Sampling Error. Fox News did an election poll in December 10-13, 2023, and its results were similar to other polls taken at the end of last year. They sampled 1,007 registered voters, and had a sample error of plus or minus 3%. The poll asked respondents: "If the 2024 presidential election were held today, how would you vote if the candidates were Democrat Joe Biden and Republican Donald Trump?" The results were 50% for Trump and 46% for Biden with 4% giving other response. With a 95% confidence level, this means that if the entire population of registered voters in the United States had been polled, it is 95% likely that Trump's support would have been between 47% and 53%, and Biden's support would have been between 49% and 43%. Given the closeness of the poll and the size of the sample error, the race is too close to call. While Trump is favored, it is possible that Biden is actually ahead in the entire population, since he might have as much as 49% support and Trump might have as little as 47% support. Also, since we use the electoral college system, pollsters need to conduct polls in each American state. Also, remember that public opinion changes over time, as the trailing Harry Truman's case in 1948 showed.

Three things affect the level of sample error:

1) Sample size- the larger the sample size, the less the error. So, it is better to interview 1,100 people (yielding only 3% error) than 400 people (5% error). It’s like flipping a coin, the more tosses, the closer you get to the 50-50 split of a two-sided coin, heads and tails.

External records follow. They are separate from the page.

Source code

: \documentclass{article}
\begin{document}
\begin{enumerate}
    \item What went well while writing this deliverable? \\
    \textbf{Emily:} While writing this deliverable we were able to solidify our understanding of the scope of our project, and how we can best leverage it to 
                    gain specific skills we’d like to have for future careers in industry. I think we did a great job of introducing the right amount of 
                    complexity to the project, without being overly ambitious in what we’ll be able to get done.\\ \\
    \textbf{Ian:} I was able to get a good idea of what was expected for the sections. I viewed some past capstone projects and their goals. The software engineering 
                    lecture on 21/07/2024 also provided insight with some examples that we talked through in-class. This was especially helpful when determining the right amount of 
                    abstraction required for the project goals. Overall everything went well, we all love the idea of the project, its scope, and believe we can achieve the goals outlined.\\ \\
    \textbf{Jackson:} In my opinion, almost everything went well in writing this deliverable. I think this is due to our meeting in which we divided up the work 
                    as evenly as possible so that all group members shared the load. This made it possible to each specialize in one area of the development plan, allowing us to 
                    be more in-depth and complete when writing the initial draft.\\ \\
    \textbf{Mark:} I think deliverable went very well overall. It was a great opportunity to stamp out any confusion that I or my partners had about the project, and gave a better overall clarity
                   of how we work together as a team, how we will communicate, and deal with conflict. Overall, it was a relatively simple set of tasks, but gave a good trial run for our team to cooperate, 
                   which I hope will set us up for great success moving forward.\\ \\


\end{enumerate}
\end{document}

2) Homogeneity of population- the more united the population is on an issue, the smaller the sample error. A sample size of 400 with a population evenly divided on an issue (half want to vote Republican and half Democratic) yields a 5% sample error. A sample of 400 people who are overwhelmingly for an issue by a 90% value yields a 3% sample error. (Such a question might be: are you proud of your nation?) See the sample error chart previously mentioned.

3) A cluster sample produces higher sample error, about 20% higher. A cluster sample is when the people in your poll sample are not independently selected from each other. For example, in-person surveys (and even two-stage random digit dialing phone surveys) may randomly choose up to 5 people on the same city block, and since those people may share similar SES and race characteristics, they are not independently selected. As such, your sample size is not as great as you think, so you have more sample error. When our Mississippi Polls used two-stage random digit dialing, we began by sampling 600 people. The chart at a 50-50 worst case split gave a 4.1% sample error. We added 20% to that, which is .2. So, 4.1 X .2 yields .82 additional error. So our total sample error for our cluster sample was about 5%, not 4.1% (4.1 + .82), which is what we reported.

 

Advantages and disadvantages of three major types of surveys historically used by pollsters:

In-person surveys (where pollsters go door-to-door to survey people). They use a multi-stage cluster design, discussed later.

Advantages:

1) You can observe the respondent, and clear up any confusion that shows on their face. You can slowly ask the question a second time, but you can’t add any more information to the question. So I see this as a limited advantage.

2) You can obtain objective information about the respondent (example, if they say they have a low income, but they have a new Cadillac in their driveway, you can report their likely untruthfulness). Again, you get limited information, however, since few important issues can be physically observed.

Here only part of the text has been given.